(DATA SHOWN begins)

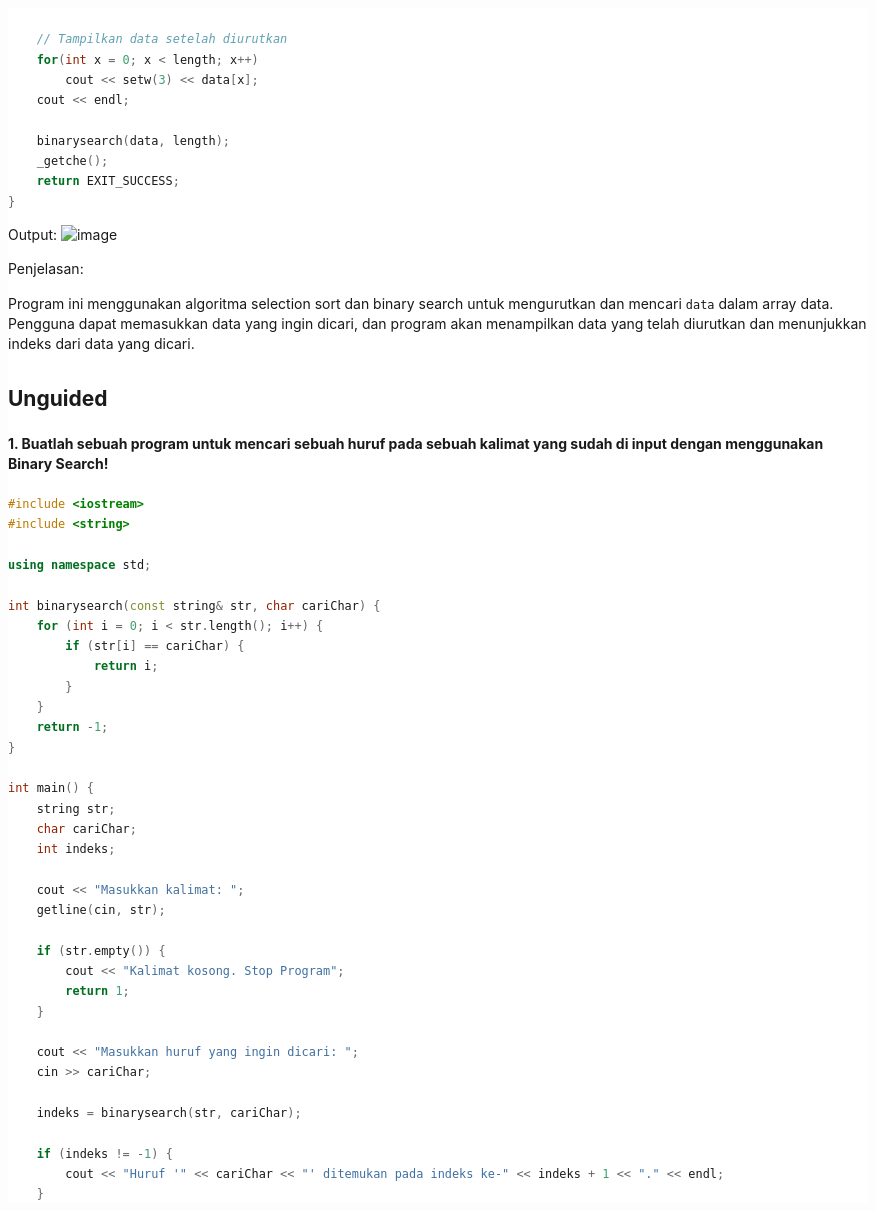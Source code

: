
 ```C++

    // Tampilkan data setelah diurutkan 
    for(int x = 0; x < length; x++)
        cout << setw(3) << data[x];
    cout << endl;

    binarysearch(data, length);
    _getche();
    return EXIT_SUCCESS;
}
```
Output:
![image](https://github.com/Arifmulyaputra/Struktur-Data-Assignment/assets/161549884/7b8040e8-b139-4792-ad94-5ce2131a858d)

Penjelasan:

Program ini menggunakan algoritma selection sort dan binary search untuk mengurutkan dan mencari `data` dalam array data. Pengguna dapat memasukkan data yang ingin dicari, dan program akan menampilkan data yang telah diurutkan dan menunjukkan indeks dari data yang dicari.


## Unguided 

#### 1. Buatlah sebuah program untuk mencari sebuah huruf pada sebuah kalimat yang sudah di input dengan menggunakan Binary Search!

```C++
#include <iostream>
#include <string>

using namespace std;

int binarysearch(const string& str, char cariChar) {
    for (int i = 0; i < str.length(); i++) {
        if (str[i] == cariChar) {
            return i;
        }
    }
    return -1;
}

int main() {
    string str;
    char cariChar;
    int indeks;

    cout << "Masukkan kalimat: ";
    getline(cin, str);

    if (str.empty()) {
        cout << "Kalimat kosong. Stop Program";
        return 1;
    }

    cout << "Masukkan huruf yang ingin dicari: ";
    cin >> cariChar;

    indeks = binarysearch(str, cariChar);

    if (indeks != -1) {
        cout << "Huruf '" << cariChar << "' ditemukan pada indeks ke-" << indeks + 1 << "." << endl;
    } 
```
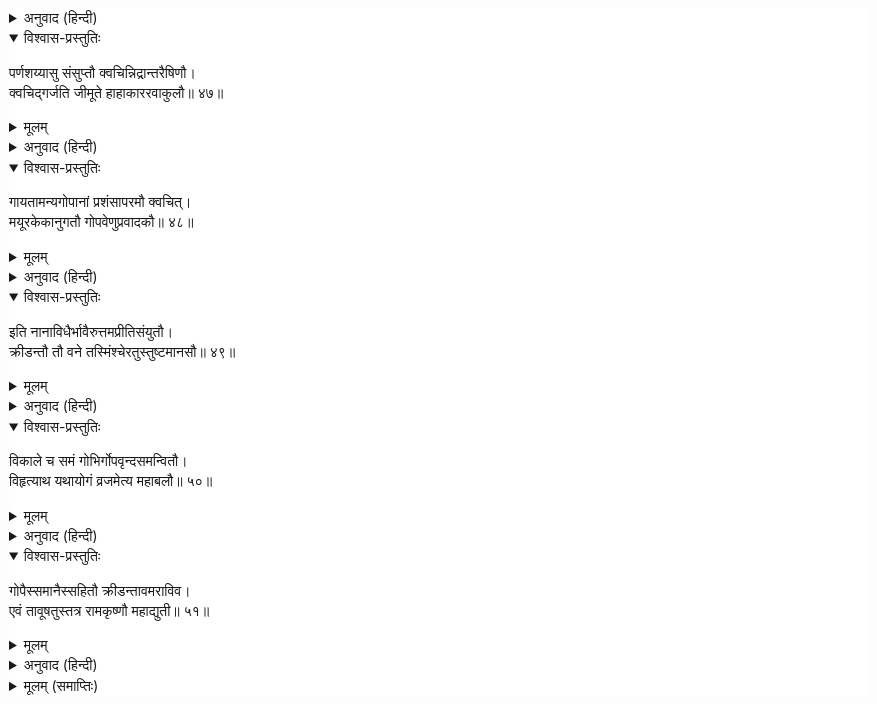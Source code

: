 <details><summary>अनुवाद (हिन्दी)</summary></details>

<details open><summary>विश्वास-प्रस्तुतिः</summary>

पर्णशय्यासु संसुप्तौ क्वचिन्निद्रान्तरैषिणौ।  
क्वचिद‍्गर्जति जीमूते हाहाकाररवाकुलौ॥ ४७॥
</details>

<details><summary>मूलम्</summary></details>

<details><summary>अनुवाद (हिन्दी)</summary></details>

<details open><summary>विश्वास-प्रस्तुतिः</summary>

गायतामन्यगोपानां प्रशंसापरमौ क्वचित्।  
मयूरकेकानुगतौ गोपवेणुप्रवादकौ॥ ४८॥
</details>

<details><summary>मूलम्</summary></details>

<details><summary>अनुवाद (हिन्दी)</summary></details>

<details open><summary>विश्वास-प्रस्तुतिः</summary>

इति नानाविधैर्भावैरुत्तमप्रीतिसंयुतौ।  
क्रीडन्तौ तौ वने तस्मिंश्चेरतुस्तुष्टमानसौ॥ ४९॥
</details>

<details><summary>मूलम्</summary></details>

<details><summary>अनुवाद (हिन्दी)</summary></details>

<details open><summary>विश्वास-प्रस्तुतिः</summary>

विकाले च समं गोभिर्गोपवृन्दसमन्वितौ।  
विहृत्याथ यथायोगं व्रजमेत्य महाबलौ॥ ५०॥
</details>

<details><summary>मूलम्</summary></details>

<details><summary>अनुवाद (हिन्दी)</summary></details>

<details open><summary>विश्वास-प्रस्तुतिः</summary>

गोपैस्समानैस्सहितौ क्रीडन्तावमराविव।  
एवं तावूषतुस्तत्र रामकृष्णौ महाद्युती॥ ५१॥
</details>

<details><summary>मूलम्</summary></details>

<details><summary>अनुवाद (हिन्दी)</summary></details>

<details><summary>मूलम् (समाप्तिः)</summary></details>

(DATA SHOWN ends)

ASSIGNED TASK | Check each line of the data above for the word "menggunakan", then state how many lines have it. Give the number alone.

SOLUTION | 2